Summary
- Americold Realty Trust has had some disappointing returns in recent months, even as the company continues to grow its top line.
- Bottom line results are mixed and the business is trading at rather lofty multiples.
- I was previously too bullish on the firm and have managed to revise down my expectations as a result.
Buying into a quality company can be a great way to generate attractive returns over the long haul. Having said that, paying too high a price for that company can result in lackluster results in the near term. Although I didn't buy the company I'm about to discuss, that message otherwise applies to the topic of this article. Last year, one business that I found to be attractive in the REIT space was Americold Realty Trust ( COLD ). Although the company continues to generate strong upside from a revenue perspective and most of its profitability metrics are encouraging, shares have not performed particularly well because of how pricey the stock currently is. Although the stock is perhaps fairly valued or even slightly undervalued compared to similar firms, this doesn't change the fact that this is an expensive space to play in. In all, my findings have led me to decrease my rating on the company from a ‘buy’ to a ‘hold’, reflecting my belief that returns achieved by the company are more likely than not to match the returns of the broader market for the foreseeable future.
Putting my enthusiasm on chill
One really interesting niche in the warehousing space, in my opinion, involves temperature-controlled warehousing. Certain products just require temperatures to be at certain levels in order to remain in good condition for the end user. As its name suggests, Americold Realty Trust specializes in precisely that. Last year, I wrote an article about the company wherein I ended up writing it a ‘buy’. I based this off of strong fundamental performance achieved by management. But I said at the time that shares of the company were pricey, but not outrageously so if growth for the firm were to persist. Since the publication of that article, shares have not performed particularly well. While the S&P 500 is down by 11.2%, shares of Americold Realty Trust have generated a loss for investors of 18.5%.
Given this return disparity, you might think that the overall fundamental performance of the company was suffering. But that's not the case. Consider, for instance, how the company finished off its 2021 fiscal year. For that year, sales came in at $2.72 billion. That's 36.8% higher than the $1.98 billion the firm generated just one year earlier. By all accounts, that is tremendous upside. One of the key drivers for the company then as now, has been its willingness to acquire other properties. Last year alone, the firm purchased eight different assets, the largest one being its acquisition of Newark Facility Management in New Jersey for $391.4 million. In all, 98.8% of the revenue increase the company saw from its warehouse operations in 2021 came from acquisitions.

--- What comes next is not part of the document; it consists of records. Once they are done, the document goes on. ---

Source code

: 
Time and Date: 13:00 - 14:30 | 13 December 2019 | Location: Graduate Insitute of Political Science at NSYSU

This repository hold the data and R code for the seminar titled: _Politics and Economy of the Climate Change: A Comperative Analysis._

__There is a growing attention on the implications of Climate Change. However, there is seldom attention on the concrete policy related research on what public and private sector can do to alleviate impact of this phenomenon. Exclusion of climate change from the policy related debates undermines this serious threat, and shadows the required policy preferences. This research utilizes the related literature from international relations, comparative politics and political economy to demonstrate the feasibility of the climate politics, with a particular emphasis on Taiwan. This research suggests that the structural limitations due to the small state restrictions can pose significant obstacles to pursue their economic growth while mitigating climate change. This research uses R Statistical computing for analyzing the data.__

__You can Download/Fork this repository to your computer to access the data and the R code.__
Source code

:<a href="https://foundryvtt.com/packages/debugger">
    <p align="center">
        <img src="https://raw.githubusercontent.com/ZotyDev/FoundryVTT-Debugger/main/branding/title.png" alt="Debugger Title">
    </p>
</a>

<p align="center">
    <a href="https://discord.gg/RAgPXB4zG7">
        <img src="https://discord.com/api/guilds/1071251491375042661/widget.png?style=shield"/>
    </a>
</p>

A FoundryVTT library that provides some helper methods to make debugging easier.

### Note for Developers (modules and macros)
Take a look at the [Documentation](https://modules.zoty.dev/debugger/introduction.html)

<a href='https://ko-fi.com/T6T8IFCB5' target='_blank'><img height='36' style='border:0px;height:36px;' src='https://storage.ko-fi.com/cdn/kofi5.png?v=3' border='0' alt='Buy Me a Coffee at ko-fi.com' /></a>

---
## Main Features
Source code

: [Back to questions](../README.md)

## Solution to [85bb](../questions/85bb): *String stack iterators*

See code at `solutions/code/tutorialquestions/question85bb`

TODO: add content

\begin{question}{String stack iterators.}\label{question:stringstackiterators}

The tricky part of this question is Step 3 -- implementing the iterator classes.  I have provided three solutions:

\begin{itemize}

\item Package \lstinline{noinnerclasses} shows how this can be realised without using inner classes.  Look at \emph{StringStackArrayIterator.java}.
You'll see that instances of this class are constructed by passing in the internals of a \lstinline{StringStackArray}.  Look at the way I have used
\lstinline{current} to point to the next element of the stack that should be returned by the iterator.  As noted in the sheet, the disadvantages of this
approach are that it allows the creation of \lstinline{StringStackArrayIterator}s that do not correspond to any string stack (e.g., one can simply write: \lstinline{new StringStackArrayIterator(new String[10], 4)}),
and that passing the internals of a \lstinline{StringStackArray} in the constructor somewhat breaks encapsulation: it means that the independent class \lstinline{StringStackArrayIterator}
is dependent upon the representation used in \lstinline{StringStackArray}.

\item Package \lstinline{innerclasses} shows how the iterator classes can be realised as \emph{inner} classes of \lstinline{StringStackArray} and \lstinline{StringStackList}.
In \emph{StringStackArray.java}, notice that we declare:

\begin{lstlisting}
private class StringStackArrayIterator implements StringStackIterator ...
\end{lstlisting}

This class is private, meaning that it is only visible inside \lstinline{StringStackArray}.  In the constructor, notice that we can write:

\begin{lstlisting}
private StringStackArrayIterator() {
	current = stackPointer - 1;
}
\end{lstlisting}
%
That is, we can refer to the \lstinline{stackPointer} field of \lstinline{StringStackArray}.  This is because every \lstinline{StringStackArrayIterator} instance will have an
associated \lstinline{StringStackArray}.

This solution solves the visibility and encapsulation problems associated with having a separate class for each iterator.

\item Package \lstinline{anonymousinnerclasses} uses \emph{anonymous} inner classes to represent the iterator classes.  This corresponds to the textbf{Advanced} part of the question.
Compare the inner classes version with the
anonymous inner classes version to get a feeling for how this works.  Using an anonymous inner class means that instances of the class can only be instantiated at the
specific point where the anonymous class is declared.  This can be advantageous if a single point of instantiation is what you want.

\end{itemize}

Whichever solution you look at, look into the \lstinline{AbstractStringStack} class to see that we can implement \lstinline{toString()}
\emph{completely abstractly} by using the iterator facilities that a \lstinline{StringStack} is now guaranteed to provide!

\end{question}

With rising revenue should also be seen rising profitability. Operating cash flow did manage to decline year over year, falling from $293.7 million to $273.1 million. But if we adjust for changes in working capital, it would have risen from $291.4 million to $329.2 million. We should also pay attention, of course, to other profitability metrics. For instance, FFO, or funds from operations, grew from $157.3 million in 2020 to $232.8 million last year. On an adjusted basis, this metric increased from $267.9 million to $299.5 million. Meanwhile, EBITDA for the company also improved, climbing from $425.9 million to $474.5 million.
Growth on the top line has continued into the current fiscal year. Total sales for the first six months of the 2022 fiscal year came in at $1.44 billion. That compares favorably to the $1.29 billion generated the same time one year earlier. Interestingly, this came even as the number of warehouses the company has decreased by 1 to 249. Management attributed the increase to a combination of factors, with the largest being the company's pricing strategy and rate escalations. They also benefited to some extent from a rise in occupancy. But of course, acquisitions were also a key factor in this, namely acquisitions that were made last year that did not have therefore impact felt on sales until this year.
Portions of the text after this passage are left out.